Microaggressions Part 2: How can you respond to microaggressions?

In MicroaggressionsPart 1 we looked at a foundational understanding of microaggressions. We learned that microaggressions are everyday slights and insults that communicate negative messages to target marginalized groups like IBPOC, often on a subconscious level. Due to their pervasive yet subtle nature, microaggressions can be difficult and emotionally taxing to confront.

Over time, microaggressions can lead to serious impacts on mental health, overall wellbeing and our work culture. So let’s dive into ways to respond to microaggressions that prioritize your wellbeing, especially as an IBPOC or other marginalized employee group.

Simplified three-step approach

A key part of what makes microaggressions so dangerous is that they can happen so casually and frequently in everyday life. While there often isn’t any malice behind these comments or behaviours, it doesn’t diminish its impacts on marginalized individuals.

Next time a microaggression occurs, try using the following simplified three-step approach:

1. Did this microaggression occur?

The first step is to recognize that one has occurred and dissect what message it may be sending.

Microaggressions can be as overt as clutching onto valuable belongings as an IBPOC approaches or as subtle as discriminatory comments disguised as compliments. Therefore, a person may find themselves questioning whether or not a microaggression has even occurred. (For more real-world examples, see Microaggressions — Part 1 or this table from the School of Public Health, University of Minnesota.)

2. Should I respond to this microaggression?

If you believe a microaggression occurred, you need to weigh the risks and consequences of responding or not. Ask yourself the following questions:

  • If I respond, will my physical safety be in danger?
  • If I respond, will the person become defensive and will this lead to an argument?
  • If I respond, how will this affect my relationship with this person (e.g., co-worker, family member, etc.)?
  • If I don’t respond, will I regret not saying something?
  • If I don’t respond, does that convey that I accept the behaviour or statement?

It is important to understand that there is nothing wrong with choosing not to respond. Pick your battles and prioritize your joy, peace, and wellbeing.

3. How should I respond to this microaggression?

Before you proceed with any form of response, assess your goals: Do you simply want to be heard? Or are you more interested in educating the other person and helping them understand what they did is wrong?
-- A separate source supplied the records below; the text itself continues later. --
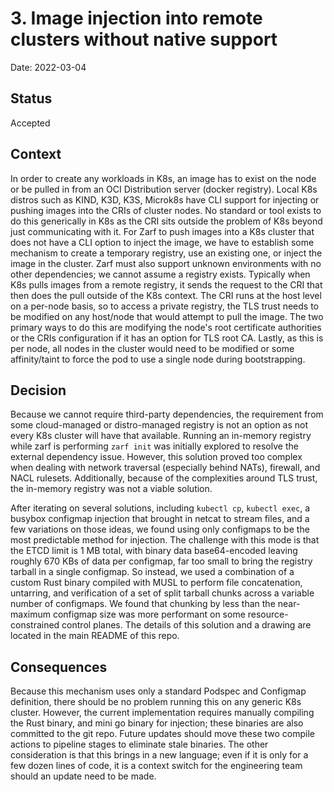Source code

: # 3. Image injection into remote clusters without native support

Date: 2022-03-04

## Status

Accepted

## Context

In order to create any workloads in K8s, an image has to exist on the node or be pulled in from an OCI Distribution server (docker registry). Local K8s distros such as KIND, K3D, K3S, Microk8s have CLI support for injecting or pushing images into the CRIs of cluster nodes. No standard or tool exists to do this generically in K8s as the CRI sits outside the problem of K8s beyond just communicating with it. For Zarf to push images into a K8s cluster that does not have a CLI option to inject the image, we have to establish some mechanism to create a temporary registry, use an existing one, or inject the image in the cluster. Zarf must also support unknown environments with no other dependencies; we cannot assume a registry exists. Typically when K8s pulls images from a remote registry, it sends the request to the CRI that then does the pull outside of the K8s context. The CRI runs at the host level on a per-node basis, so to access a private registry, the TLS trust needs to be modified on any host/node that would attempt to pull the image. The two primary ways to do this are modifying the node's root certificate authorities or the CRIs configuration if it has an option for TLS root CA. Lastly, as this is per node, all nodes in the cluster would need to be modified or some affinity/taint to force the pod to use a single node during bootstrapping.

## Decision

Because we cannot require third-party dependencies, the requirement from some cloud-managed or distro-managed registry is not an option as not every K8s cluster will have that available.  Running an in-memory registry while zarf is performing `zarf init` was initially explored to resolve the external dependency issue.  However, this solution proved too complex when dealing with network traversal (especially behind NATs), firewall, and NACL rulesets.  Additionally, because of the complexities around TLS trust, the in-memory registry was not a viable solution.

After iterating on several solutions, including `kubectl cp`, `kubectl exec`, a busybox configmap injection that brought in netcat to stream files, and a few variations on those ideas, we found using only configmaps to be the most predictable method for injection. The challenge with this mode is that the ETCD limit is 1 MB total, with binary data base64-encoded leaving roughly 670 KBs of data per configmap, far too small to bring the registry tarball in a single configmap. So instead, we used a combination of a custom Rust binary compiled with MUSL to perform file concatenation, untarring, and verification of a set of split tarball chunks across a variable number of configmaps. We found that chunking by less than the near-maximum configmap size was more performant on some resource-constrained control planes. The details of this solution and a drawing are located in the main README of this repo.

## Consequences

Because this mechanism uses only a standard Podspec and Configmap definition, there should be no problem running this on any generic K8s cluster.  However, the current implementation requires manually compiling the Rust binary, and mini go binary for injection; these binaries are also committed to the git repo.  Future updates should move these two compile actions to pipeline stages to eliminate stale binaries.  The other consideration is that this brings in a new language; even if it is only for a few dozen lines of code, it is a context switch for the engineering team should an update need to be made.
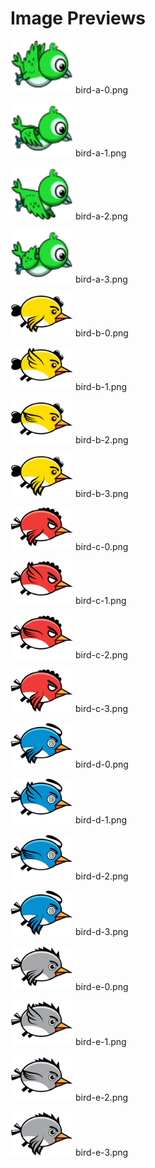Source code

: # Image Previews

<img src="bird-a-0.png" width="100" /> bird-a-0.png<br>

<img src="bird-a-1.png" width="100" /> bird-a-1.png<br>

<img src="bird-a-2.png" width="100" /> bird-a-2.png<br>

<img src="bird-a-3.png" width="100" /> bird-a-3.png<br>

<img src="bird-b-0.png" width="100" /> bird-b-0.png<br>

<img src="bird-b-1.png" width="100" /> bird-b-1.png<br>

<img src="bird-b-2.png" width="100" /> bird-b-2.png<br>

<img src="bird-b-3.png" width="100" /> bird-b-3.png<br>

<img src="bird-c-0.png" width="100" /> bird-c-0.png<br>

<img src="bird-c-1.png" width="100" /> bird-c-1.png<br>

<img src="bird-c-2.png" width="100" /> bird-c-2.png<br>

<img src="bird-c-3.png" width="100" /> bird-c-3.png<br>

<img src="bird-d-0.png" width="100" /> bird-d-0.png<br>

<img src="bird-d-1.png" width="100" /> bird-d-1.png<br>

<img src="bird-d-2.png" width="100" /> bird-d-2.png<br>

<img src="bird-d-3.png" width="100" /> bird-d-3.png<br>

<img src="bird-e-0.png" width="100" /> bird-e-0.png<br>

<img src="bird-e-1.png" width="100" /> bird-e-1.png<br>

<img src="bird-e-2.png" width="100" /> bird-e-2.png<br>

<img src="bird-e-3.png" width="100" /> bird-e-3.png<br>

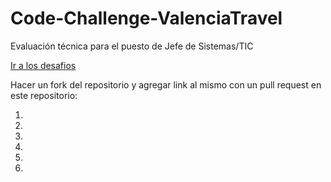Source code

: # Code-Challenge-ValenciaTravel

Evaluación técnica para el puesto de Jefe de Sistemas/TIC

[Ir a los desafios](Desafios.md)

Hacer un fork del repositorio y agregar link al mismo con un pull request en este repositorio:

1.
2.
3.
4.
5.
6.
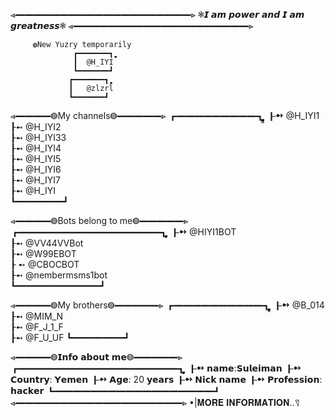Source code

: ⩹━━━━━━━━━━━━━━━━━━━━⩺
❃𝙄 𝙖𝙢 𝙥𝙤𝙬𝙚𝙧 𝙖𝙣𝙙 𝙄 𝙖𝙢 𝙜𝙧𝙚𝙖𝙩𝙣𝙚𝙨𝙨❃
⩹━━━━━━━━━━━━━━━━━━━━⩺

         ◍New Yuzry temporarily
                  ┏━━━━━━━┓̤̤̥̥̤̣̥
                  ┃  @H_IYI   
                  ┗━━━━━━━┛
                 ┏━━━━━━━┓̤̤̥̥̤̣̥
                 ┃   @zlzrl  
                 ┗━━━━━━━┛
⩹━━━━◍My channels◍━━━━━⩺
                   ┏━━━━━━━━━┓̤̤̤̤̤̥̥̤̤̤̥̥̤̤̥̤̥̥̤̤̥̥̤̤̥̤̤̤̥̥̤̥̥̣̣̤̤̥̥̣̣̤̤̥̥̤̤̣̤̣
                   ┠➻ @H_IYI1     
                   ┠➻ @H_IYI2     
                   ┠➻ @H_IYI33    
                   ┠➻ @H_IYI4     
                   ┠➻ @H_IYI5     
                   ┠➻ @H_IYI6     
                   ┠➻ @H_IYI7     
                   ┠➻ @H_IYI   
                   ┗━━━━━━━━━┛


⩹━━━━◍Bots belong to me◍━━━━━⩺
             ┏━━━━━━━━━━━━━━━━┓̤̤̤̤̤̥̥̤̤̤̥̥̤̤̥̤̥̥̤̤̥̥̤̤̥̤̤̤̥̥̤
             ┠➻  @HIYI1BOT                 
             ┠➻  @VV44VVBot             
             ┠➻   @W99EBOT               
             ┠ ➻ @CBOCBOT             
             ┠➻ @nembermsms1bot  
             ┗━━━━━━━━━━━━━━━━┛


⩹━━━━◍My brothers◍━━━━━⩺
                  ┏━━━━━━━━━━┓̤̤̤̤̤̥̥̤̤̤̥̥̤̣̤̥̤̣̥̤
                  ┠➻ @B_014      
                  ┠➻ @MIM_N     
                  ┠➻ @F_J_1_F   
                  ┠➻  @F_U_UF
                  ┗━━━━━━━━━━┛




⩹━━━━◍𝗜𝗻𝗳𝗼 𝗮𝗯𝗼𝘂𝘁 𝗺𝗲◍━━━━━⩺
   ┏━━━━━━━━━━━━━━━━━━┓̤̤̤̤̤̥̥̤̤̤̥̥̤̤̥̤̥̥̤̤̥̥̤̤̥̤̤̤̥̥̤
   ┠➻ 𝗻𝗮𝗺𝗲:𝗦𝘂𝗹𝗲𝗶𝗺𝗮𝗻 
   ┠➻ 𝗖𝗼𝘂𝗻𝘁𝗿𝘆: 𝗬𝗲𝗺𝗲𝗻
   ┠➻ 𝗔𝗴𝗲: 20 𝘆𝗲𝗮𝗿𝘀 
   ┠➻ 𝗡𝗶𝗰𝗸 𝗻𝗮𝗺𝗲 
   ┠➻ 𝗣𝗿𝗼𝗳𝗲𝘀𝘀𝗶𝗼𝗻:  𝗵𝗮𝗰𝗸𝗲𝗿 
   ┗━━━━━━━━━━━━━━━━━━┛
⩹━━━━━━━━━━━━━━━━━━━⩺
•|𝐌𝐎𝐑𝐄 𝐈𝐍𝐅𝐎𝐑𝐌𝐀𝐓𝐈𝐎𝐍..𖠛
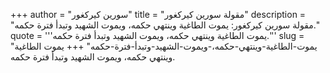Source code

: +++
author = "سورين كيركغور"
title = "مقولة سورين كيركغور"
description = "مقولة سورين كيركغور: يموت الطاغية وينتهي حكمه، ويموت الشهيد وتبدأ فترة حكمه."
quote = '''يموت الطاغية وينتهي حكمه، ويموت الشهيد وتبدأ فترة حكمه.'''
slug = "يموت-الطاغية-وينتهي-حكمه،-ويموت-الشهيد-وتبدأ-فترة-حكمه"
+++
يموت الطاغية وينتهي حكمه، ويموت الشهيد وتبدأ فترة حكمه.
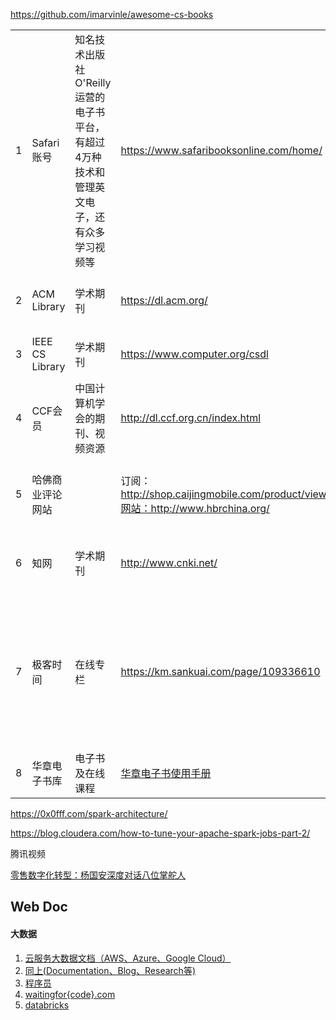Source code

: https://github.com/imarvinle/awesome-cs-books





|      |                  |                                                              |                                                              |                                                              |                                                              |
| ---- | ---------------- | ------------------------------------------------------------ | ------------------------------------------------------------ | ------------------------------------------------------------ | ------------------------------------------------------------ |
| 1    | Safari账号       | 知名技术出版社O'Reilly运营的电子书平台，有超过4万种技术和管理英文电子，还有众多学习视频等 | https://www.safaribooksonline.com/home/                      | Safari：账号：yizhang37@acm.orgACM登录信息：账号：library1@meituan.com密码：mit12345 | [**Safari操作手册**](https://km.sankuai.com/page/108711538)  |
| 2    | ACM Library      | 学术期刊                                                     | https://dl.acm.org/                                          | 账号：library1@meituan.com密码：mit123456                    | [**ACM Library使用手册**](https://km.sankuai.com/page/126817072) |
| 3    | IEEE CS Library  | 学术期刊                                                     | https://www.computer.org/csdl                                | 账号：library1@meituan.com密码：mit12345                     |                                                              |
| 4    | CCF会员          | 中国计算机学会的期刊、视频资源                               | http://dl.ccf.org.cn/index.html                              | 账号：library1@meituan.com密码：mit12345到2018年12月31日     |                                                              |
| 5    | 哈佛商业评论网站 |                                                              | 订阅：http://shop.caijingmobile.com/product/view/id/341网站：http://www.hbrchina.org/ | 账号：library1@meituan.com 密码：mit123452019.06.14 - 2020.06.14 |                                                              |
| 6    | 知网             | 学术期刊                                                     | http://www.cnki.net/                                         | 账号：library1@meituan.com密码：mitmitmit没有时长和会员限制，充值，0.5元/页 |                                                              |
| 7    | 极客时间         | 在线专栏                                                     | https://km.sankuai.com/page/109336610                        | 账号1：18210016864密码1：mit12345到2019年08月04日账号2：18612256271密码2：mit12345到2020年02月19日为了避免被踢，可以使用极客时间小程序，亲测不会被踢~操作步骤：微信搜索【极客时间】小程序 - 我 - 登录 | [07 极客时间使用手册](https://km.sankuai.com/page/109336610) |
| 8    | 华章电子书库     | 电子书及在线课程                                             | [华章电子书使用手册](https://km.sankuai.com/page/92578116)   |                                                              |                                                              |



https://0x0fff.com/spark-architecture/

https://blog.cloudera.com/how-to-tune-your-apache-spark-jobs-part-2/





腾讯视频

[零售数字化转型：杨国安深度对话八位掌舵人](https://daxue.sankuai.com/personal.html#!/courseCenter/series_course/103279)



## Web Doc

#### 大数据

1. [云服务大数据文档（AWS、Azure、Google Cloud）](https://docs.databricks.com/spark/latest/structured-streaming/index.html)
2. [同上(Documentation、Blog、Research等)](https://databricks.com/)
3. [程序员](https://www.cxyzjd.com/searchArticle?qc=GroupState&page=1)
4. [waitingfor{code}.com](https://www.waitingforcode.com/)
5. [databricks](https://databricks.com/)

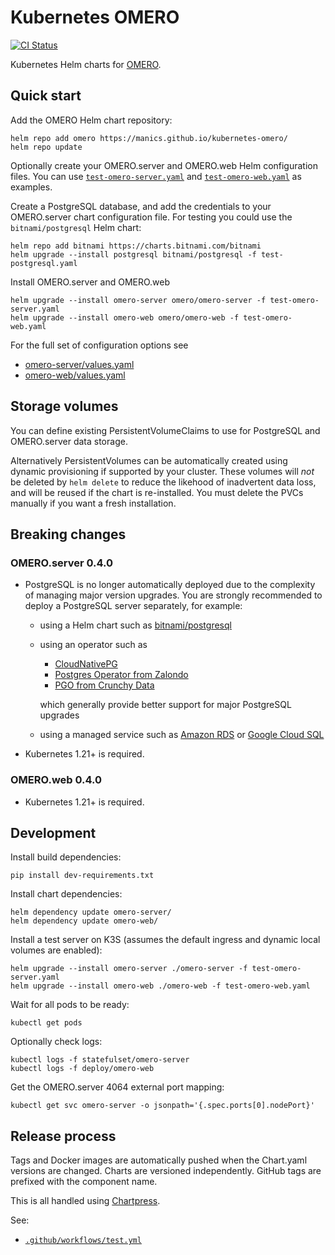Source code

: # Kubernetes OMERO

[![CI Status](https://github.com/manics/kubernetes-omero/workflows/Test%20and%20Publish/badge.svg)](https://github.com/manics/kubernetes-omero/actions?query=branch%3Amain)

Kubernetes Helm charts for [OMERO](https://www.openmicroscopy.org/).

## Quick start

Add the OMERO Helm chart repository:

    helm repo add omero https://manics.github.io/kubernetes-omero/
    helm repo update

Optionally create your OMERO.server and OMERO.web Helm configuration files.
You can use [`test-omero-server.yaml`](test-omero-server.yaml) and [`test-omero-web.yaml`](test-omero-web.yaml) as examples.

Create a PostgreSQL database, and add the credentials to your OMERO.server chart configuration file.
For testing you could use the `bitnami/postgresql` Helm chart:

    helm repo add bitnami https://charts.bitnami.com/bitnami
    helm upgrade --install postgresql bitnami/postgresql -f test-postgresql.yaml

Install OMERO.server and OMERO.web

    helm upgrade --install omero-server omero/omero-server -f test-omero-server.yaml
    helm upgrade --install omero-web omero/omero-web -f test-omero-web.yaml

For the full set of configuration options see

- [omero-server/values.yaml](omero-server/values.yaml)
- [omero-web/values.yaml](omero-web/values.yaml)

## Storage volumes

You can define existing PersistentVolumeClaims to use for PostgreSQL and OMERO.server data storage.

Alternatively PersistentVolumes can be automatically created using dynamic provisioning if supported by your cluster.
These volumes will _not_ be deleted by `helm delete` to reduce the likehood of inadvertent data loss, and will be reused if the chart is re-installed.
You must delete the PVCs manually if you want a fresh installation.

## Breaking changes

### OMERO.server 0.4.0

- PostgreSQL is no longer automatically deployed due to the complexity of managing major version upgrades.
  You are strongly recommended to deploy a PostgreSQL server separately, for example:

  - using a Helm chart such as [bitnami/postgresql](https://artifacthub.io/packages/helm/bitnami/postgresql)
  - using an operator such as

    - [CloudNativePG](https://github.com/cloudnative-pg/cloudnative-pg)
    - [Postgres Operator from Zalondo](https://github.com/zalando/postgres-operator)
    - [PGO from Crunchy Data](https://access.crunchydata.com/documentation/postgres-operator/)

    which generally provide better support for major PostgreSQL upgrades

  - using a managed service such as [Amazon RDS](https://aws.amazon.com/rds/postgresql/) or [Google Cloud SQL](https://cloud.google.com/sql/docs/postgres)

- Kubernetes 1.21+ is required.

### OMERO.web 0.4.0

- Kubernetes 1.21+ is required.

## Development

Install build dependencies:

    pip install dev-requirements.txt

Install chart dependencies:

    helm dependency update omero-server/
    helm dependency update omero-web/

Install a test server on K3S (assumes the default ingress and dynamic local volumes are enabled):

    helm upgrade --install omero-server ./omero-server -f test-omero-server.yaml
    helm upgrade --install omero-web ./omero-web -f test-omero-web.yaml

Wait for all pods to be ready:

    kubectl get pods

Optionally check logs:

    kubectl logs -f statefulset/omero-server
    kubectl logs -f deploy/omero-web

Get the OMERO.server 4064 external port mapping:

    kubectl get svc omero-server -o jsonpath='{.spec.ports[0].nodePort}'

## Release process

Tags and Docker images are automatically pushed when the Chart.yaml versions are changed.
Charts are versioned independently. GitHub tags are prefixed with the component name.

This is all handled using [Chartpress](./ci/chartpress.py).

See:

- [`.github/workflows/test.yml`](.github/workflows/test.yml)
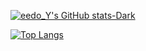 

[![eedo_Y's GitHub stats-Dark](https://github-readme-stats.vercel.app/api?username=doup2001&show_icons=true&theme=dark#gh-dark-mode-only)](https://github.com/doup2001/github-readme-stats#gh-dark-mode-only)


[![Top Langs](https://github-readme-stats.vercel.app/api/top-langs/?username=doup2001&layout=pie&theme=dark#gh-dark-mode-only)](https://github.com/doup2001/github-readme-stats)

<!--
**doup2001/doup2001** is a ✨ _special_ ✨ repository because its `README.md` (this file) appears on your GitHub profile.

Here are some ideas to get you started:

- 🔭 I’m currently working on ...
- 🌱 I’m currently learning ...
- 👯 I’m looking to collaborate on ...
- 🤔 I’m looking for help with ...
- 💬 Ask me about ...
- 📫 How to reach me: ...
- 😄 Pronouns: ...
- ⚡ Fun fact: ...
-->
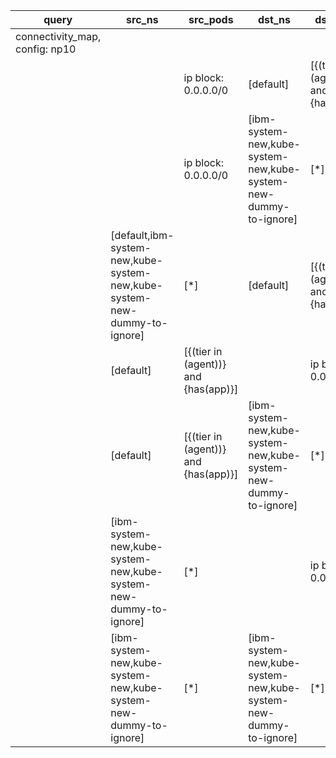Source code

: |query|src_ns|src_pods|dst_ns|dst_pods|connection|
|---|---|---|---|---|---|
|connectivity_map, config: np10||||||
|||ip block: 0.0.0.0/0|[default]|[{(tier in (agent))} and {has(app)}]|All connections|
|||ip block: 0.0.0.0/0|[ibm-system-new,kube-system-new,kube-system-new-dummy-to-ignore]|[*]|All connections|
||[default,ibm-system-new,kube-system-new,kube-system-new-dummy-to-ignore]|[*]|[default]|[{(tier in (agent))} and {has(app)}]|All connections|
||[default]|[{(tier in (agent))} and {has(app)}]||ip block: 0.0.0.0/0|All connections|
||[default]|[{(tier in (agent))} and {has(app)}]|[ibm-system-new,kube-system-new,kube-system-new-dummy-to-ignore]|[*]|All connections|
||[ibm-system-new,kube-system-new,kube-system-new-dummy-to-ignore]|[*]||ip block: 0.0.0.0/0|All connections|
||[ibm-system-new,kube-system-new,kube-system-new-dummy-to-ignore]|[*]|[ibm-system-new,kube-system-new,kube-system-new-dummy-to-ignore]|[*]|All connections|


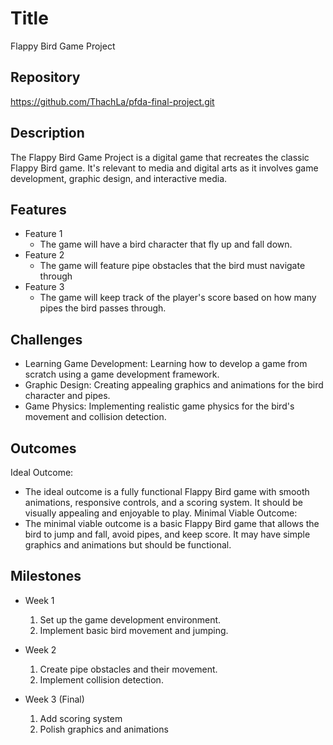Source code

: # Title
Flappy Bird Game Project
## Repository

https://github.com/ThachLa/pfda-final-project.git
## Description
The Flappy Bird Game Project is a digital game that recreates the classic Flappy Bird game. It's relevant to media and digital arts as it involves game development, graphic design, and interactive media.

## Features
- Feature 1
	- The game will have a bird character that fly up and fall down.
- Feature 2
	- The game will feature pipe obstacles that the bird must navigate through
- Feature 3 
	- The game will keep track of the player's score based on how many pipes the bird passes through.

## Challenges
- Learning Game Development: Learning how to develop a game from scratch using a game development framework.
- Graphic Design: Creating appealing graphics and animations for the bird character and pipes.
- Game Physics: Implementing realistic game physics for the bird's movement and collision detection.
## Outcomes
Ideal Outcome:
- The ideal outcome is a fully functional Flappy Bird game with smooth animations, responsive controls, and a scoring system. It should be visually appealing and enjoyable to play.
Minimal Viable Outcome:
- The minimal viable outcome is a basic Flappy Bird game that allows the bird to jump and fall, avoid pipes, and keep score. It may have simple graphics and animations but should be functional.
## Milestones

- Week 1
  1. Set up the game development environment.
  2. Implement basic bird movement and jumping.

- Week 2
  1. Create pipe obstacles and their movement.
  2. Implement collision detection.
- Week 3 (Final)
  
  1. Add scoring system
  2. Polish graphics and animations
This will help determine your method of response. While your response may vary by context, relationship or your goals, the general rule of thumb is to remain assertive, but also allow yourself to be vulnerable and honest.

Since microaggressions are mostly unconscious biases, sometimes a person may not realize they have committed one unless you point them out. Try to focus on the microaggression, not the microaggressor. Instead of calling them racist which may make them immediately defensive, explain how their statement or behaviour made you feel and why it is offensive.

Dr. Diane Goodman, a social justice and diversity consultant, recommends using the following tactics:

  • Ask for more clarification — “Could you say more about what you mean by that?” or “How have you come to think that?”
  • Separate intent from impact — “I know you didn’t realize this, but when you [insert comment/behaviour], it was hurtful/offensive because [insert reason]. Next time, maybe you could [insert different language or behaviour].”
  • Share your own process — “I noticed that you [insert comment/behaviour]. I used to do/say that too, but then I learned [insert experience].”

Communicating about your discomfort with racism and microaggression takes courage and practice. For more tips and guidance, we encourage you to read our article on the four steps to navigating difficult conversations.

Seek support

Remember that there is no single right way to disarming microaggressions and your safety and wellbeing should always be your priority.

Drawing boundaries and seeking support among allies is key to dealing with microaggressions. It can be as simple as speaking with Human Resources or talking to loved ones or peers with similar intersectional identities who can validate your experience.